[Collected data]
______
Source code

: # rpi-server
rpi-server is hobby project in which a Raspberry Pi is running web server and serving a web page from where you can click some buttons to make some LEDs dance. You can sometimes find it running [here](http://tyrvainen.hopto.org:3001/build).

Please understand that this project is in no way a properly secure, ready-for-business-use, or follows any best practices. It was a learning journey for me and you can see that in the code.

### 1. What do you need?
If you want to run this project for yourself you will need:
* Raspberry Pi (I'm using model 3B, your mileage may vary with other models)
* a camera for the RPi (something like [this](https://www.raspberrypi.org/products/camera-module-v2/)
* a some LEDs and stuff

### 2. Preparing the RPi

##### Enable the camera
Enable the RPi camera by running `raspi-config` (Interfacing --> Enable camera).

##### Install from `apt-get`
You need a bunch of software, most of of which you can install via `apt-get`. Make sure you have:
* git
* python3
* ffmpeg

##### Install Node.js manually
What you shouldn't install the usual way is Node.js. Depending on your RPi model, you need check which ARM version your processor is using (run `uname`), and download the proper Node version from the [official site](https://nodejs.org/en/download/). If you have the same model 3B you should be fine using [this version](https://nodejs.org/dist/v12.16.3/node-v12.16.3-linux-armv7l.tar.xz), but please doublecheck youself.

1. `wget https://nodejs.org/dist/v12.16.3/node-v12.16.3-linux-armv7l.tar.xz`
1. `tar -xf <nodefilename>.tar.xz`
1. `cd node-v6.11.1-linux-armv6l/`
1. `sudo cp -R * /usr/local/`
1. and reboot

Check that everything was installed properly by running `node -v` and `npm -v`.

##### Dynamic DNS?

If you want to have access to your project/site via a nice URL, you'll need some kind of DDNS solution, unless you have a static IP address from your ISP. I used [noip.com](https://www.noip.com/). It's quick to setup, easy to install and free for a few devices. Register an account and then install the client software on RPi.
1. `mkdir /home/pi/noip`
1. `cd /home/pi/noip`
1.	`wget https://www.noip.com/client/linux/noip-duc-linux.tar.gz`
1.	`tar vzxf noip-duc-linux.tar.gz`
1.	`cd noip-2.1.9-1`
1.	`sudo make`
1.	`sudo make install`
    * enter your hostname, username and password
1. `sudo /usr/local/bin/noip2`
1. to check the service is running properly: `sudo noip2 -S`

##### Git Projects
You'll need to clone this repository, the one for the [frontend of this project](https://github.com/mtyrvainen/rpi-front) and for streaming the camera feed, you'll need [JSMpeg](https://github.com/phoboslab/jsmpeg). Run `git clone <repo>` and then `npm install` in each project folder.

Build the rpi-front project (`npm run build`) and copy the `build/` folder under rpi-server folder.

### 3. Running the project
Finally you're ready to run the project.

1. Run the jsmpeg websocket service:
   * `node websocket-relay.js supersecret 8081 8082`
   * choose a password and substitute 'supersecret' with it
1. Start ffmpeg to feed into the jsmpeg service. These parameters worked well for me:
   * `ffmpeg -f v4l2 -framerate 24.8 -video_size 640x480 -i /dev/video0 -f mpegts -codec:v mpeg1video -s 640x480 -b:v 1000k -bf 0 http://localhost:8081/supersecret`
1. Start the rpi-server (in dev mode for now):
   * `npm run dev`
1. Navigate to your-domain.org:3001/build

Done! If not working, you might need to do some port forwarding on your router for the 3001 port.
______
*What to produce*: What you need to do is retype all the entries exactly as written.

*Task solution*:
Source code

: # rpi-server
rpi-server is hobby project in which a Raspberry Pi is running web server and serving a web page from where you can click some buttons to make some LEDs dance. You can sometimes find it running [here](http://tyrvainen.hopto.org:3001/build).

Please understand that this project is in no way a properly secure, ready-for-business-use, or follows any best practices. It was a learning journey for me and you can see that in the code.

### 1. What do you need?
If you want to run this project for yourself you will need:
* Raspberry Pi (I'm using model 3B, your mileage may vary with other models)
* a camera for the RPi (something like [this](https://www.raspberrypi.org/products/camera-module-v2/)
* a some LEDs and stuff

### 2. Preparing the RPi

##### Enable the camera
Enable the RPi camera by running `raspi-config` (Interfacing --> Enable camera).

##### Install from `apt-get`
You need a bunch of software, most of of which you can install via `apt-get`. Make sure you have:
* git
* python3
* ffmpeg

##### Install Node.js manually
What you shouldn't install the usual way is Node.js. Depending on your RPi model, you need check which ARM version your processor is using (run `uname`), and download the proper Node version from the [official site](https://nodejs.org/en/download/). If you have the same model 3B you should be fine using [this version](https://nodejs.org/dist/v12.16.3/node-v12.16.3-linux-armv7l.tar.xz), but please doublecheck youself.

1. `wget https://nodejs.org/dist/v12.16.3/node-v12.16.3-linux-armv7l.tar.xz`
1. `tar -xf <nodefilename>.tar.xz`
1. `cd node-v6.11.1-linux-armv6l/`
1. `sudo cp -R * /usr/local/`
1. and reboot

Check that everything was installed properly by running `node -v` and `npm -v`.

##### Dynamic DNS?

If you want to have access to your project/site via a nice URL, you'll need some kind of DDNS solution, unless you have a static IP address from your ISP. I used [noip.com](https://www.noip.com/). It's quick to setup, easy to install and free for a few devices. Register an account and then install the client software on RPi.
1. `mkdir /home/pi/noip`
1. `cd /home/pi/noip`
1.	`wget https://www.noip.com/client/linux/noip-duc-linux.tar.gz`
1.	`tar vzxf noip-duc-linux.tar.gz`
1.	`cd noip-2.1.9-1`
1.	`sudo make`
1.	`sudo make install`
    * enter your hostname, username and password
1. `sudo /usr/local/bin/noip2`
1. to check the service is running properly: `sudo noip2 -S`

##### Git Projects
You'll need to clone this repository, the one for the [frontend of this project](https://github.com/mtyrvainen/rpi-front) and for streaming the camera feed, you'll need [JSMpeg](https://github.com/phoboslab/jsmpeg). Run `git clone <repo>` and then `npm install` in each project folder.

Build the rpi-front project (`npm run build`) and copy the `build/` folder under rpi-server folder.

### 3. Running the project
Finally you're ready to run the project.

1. Run the jsmpeg websocket service:
   * `node websocket-relay.js supersecret 8081 8082`
   * choose a password and substitute 'supersecret' with it
1. Start ffmpeg to feed into the jsmpeg service. These parameters worked well for me:
   * `ffmpeg -f v4l2 -framerate 24.8 -video_size 640x480 -i /dev/video0 -f mpegts -codec:v mpeg1video -s 640x480 -b:v 1000k -bf 0 http://localhost:8081/supersecret`
1. Start the rpi-server (in dev mode for now):
   * `npm run dev`
1. Navigate to your-domain.org:3001/build

Done! If not working, you might need to do some port forwarding on your router for the 3001 port.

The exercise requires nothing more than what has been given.